(TASK STATEMENT): Look through the material below and return every line that contains "measures".

(INPUT DATA):
▬▬▬
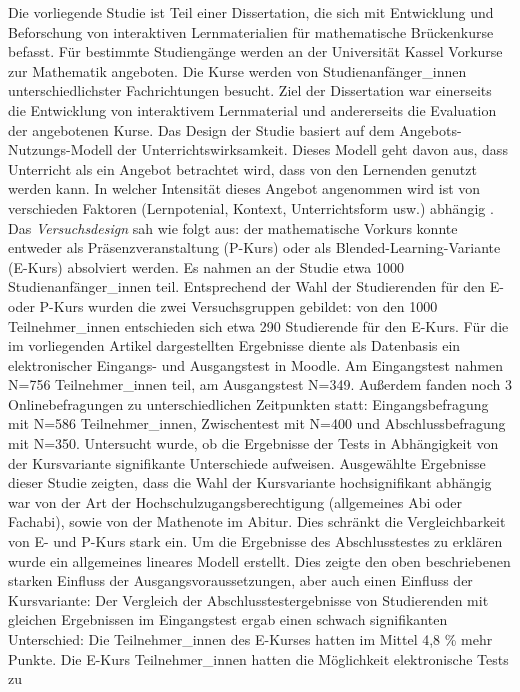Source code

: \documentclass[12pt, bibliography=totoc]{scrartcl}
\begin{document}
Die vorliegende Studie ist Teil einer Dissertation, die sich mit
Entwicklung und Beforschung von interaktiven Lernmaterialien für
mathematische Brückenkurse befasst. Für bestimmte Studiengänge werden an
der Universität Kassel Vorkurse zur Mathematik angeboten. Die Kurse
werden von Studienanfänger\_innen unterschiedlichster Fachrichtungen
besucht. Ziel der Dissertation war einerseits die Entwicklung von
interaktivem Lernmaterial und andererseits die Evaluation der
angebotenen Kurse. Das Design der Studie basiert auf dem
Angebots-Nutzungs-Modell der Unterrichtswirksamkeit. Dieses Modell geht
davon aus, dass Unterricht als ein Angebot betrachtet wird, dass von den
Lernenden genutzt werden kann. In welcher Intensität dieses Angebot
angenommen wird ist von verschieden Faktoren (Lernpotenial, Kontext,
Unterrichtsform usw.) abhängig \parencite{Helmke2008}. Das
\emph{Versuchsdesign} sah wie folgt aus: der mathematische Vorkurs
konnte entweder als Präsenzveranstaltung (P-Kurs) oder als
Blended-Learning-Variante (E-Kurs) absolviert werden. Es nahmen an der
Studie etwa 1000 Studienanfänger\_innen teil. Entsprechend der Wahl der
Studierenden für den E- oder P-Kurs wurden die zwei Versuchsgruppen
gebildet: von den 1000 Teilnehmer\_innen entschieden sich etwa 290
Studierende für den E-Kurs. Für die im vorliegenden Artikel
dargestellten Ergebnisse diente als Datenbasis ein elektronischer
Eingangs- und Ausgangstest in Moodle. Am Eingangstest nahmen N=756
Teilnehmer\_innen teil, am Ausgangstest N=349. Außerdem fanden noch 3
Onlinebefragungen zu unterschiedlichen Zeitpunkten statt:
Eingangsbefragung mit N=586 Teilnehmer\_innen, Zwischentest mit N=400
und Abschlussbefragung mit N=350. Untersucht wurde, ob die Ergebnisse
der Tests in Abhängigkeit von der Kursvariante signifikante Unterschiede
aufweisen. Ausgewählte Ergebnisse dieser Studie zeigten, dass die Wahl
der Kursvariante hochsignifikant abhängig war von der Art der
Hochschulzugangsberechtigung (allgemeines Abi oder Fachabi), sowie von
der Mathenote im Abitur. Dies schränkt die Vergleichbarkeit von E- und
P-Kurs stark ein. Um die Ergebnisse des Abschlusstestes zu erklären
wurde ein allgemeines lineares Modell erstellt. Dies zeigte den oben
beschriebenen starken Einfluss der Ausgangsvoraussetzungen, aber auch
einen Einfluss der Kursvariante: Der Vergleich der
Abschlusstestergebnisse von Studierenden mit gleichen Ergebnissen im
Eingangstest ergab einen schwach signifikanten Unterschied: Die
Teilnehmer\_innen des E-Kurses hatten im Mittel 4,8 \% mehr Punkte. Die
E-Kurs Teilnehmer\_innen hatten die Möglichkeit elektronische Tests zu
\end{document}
▬▬▬
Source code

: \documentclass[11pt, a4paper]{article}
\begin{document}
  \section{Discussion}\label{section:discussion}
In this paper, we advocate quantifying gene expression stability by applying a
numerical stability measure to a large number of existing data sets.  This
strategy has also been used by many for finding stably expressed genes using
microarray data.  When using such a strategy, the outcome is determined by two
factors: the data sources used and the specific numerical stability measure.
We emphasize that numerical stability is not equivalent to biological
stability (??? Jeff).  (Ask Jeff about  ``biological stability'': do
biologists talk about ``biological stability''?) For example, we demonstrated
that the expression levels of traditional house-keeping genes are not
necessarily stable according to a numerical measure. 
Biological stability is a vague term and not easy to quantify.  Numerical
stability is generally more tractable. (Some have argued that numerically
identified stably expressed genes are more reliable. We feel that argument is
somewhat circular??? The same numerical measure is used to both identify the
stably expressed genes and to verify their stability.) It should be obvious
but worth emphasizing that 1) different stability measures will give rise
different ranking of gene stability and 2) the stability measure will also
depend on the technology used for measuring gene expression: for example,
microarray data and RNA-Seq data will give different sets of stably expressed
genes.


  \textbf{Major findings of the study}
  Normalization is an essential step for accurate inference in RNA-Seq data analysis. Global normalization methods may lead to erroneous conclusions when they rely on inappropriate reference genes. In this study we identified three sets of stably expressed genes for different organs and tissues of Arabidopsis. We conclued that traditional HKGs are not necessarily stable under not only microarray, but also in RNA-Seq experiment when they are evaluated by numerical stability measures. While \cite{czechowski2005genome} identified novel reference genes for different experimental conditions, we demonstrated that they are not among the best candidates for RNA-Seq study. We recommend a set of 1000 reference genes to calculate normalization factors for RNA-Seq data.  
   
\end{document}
▬▬▬
(EXERCISE RESPONSE):
but worth emphasizing that 1) different stability measures will give rise
  Normalization is an essential step for accurate inference in RNA-Seq data analysis. Global normalization methods may lead to erroneous conclusions when they rely on inappropriate reference genes. In this study we identified three sets of stably expressed genes for different organs and tissues of Arabidopsis. We conclued that traditional HKGs are not necessarily stable under not only microarray, but also in RNA-Seq experiment when they are evaluated by numerical stability measures. While \cite{czechowski2005genome} identified novel reference genes for different experimental conditions, we demonstrated that they are not among the best candidates for RNA-Seq study. We recommend a set of 1000 reference genes to calculate normalization factors for RNA-Seq data.  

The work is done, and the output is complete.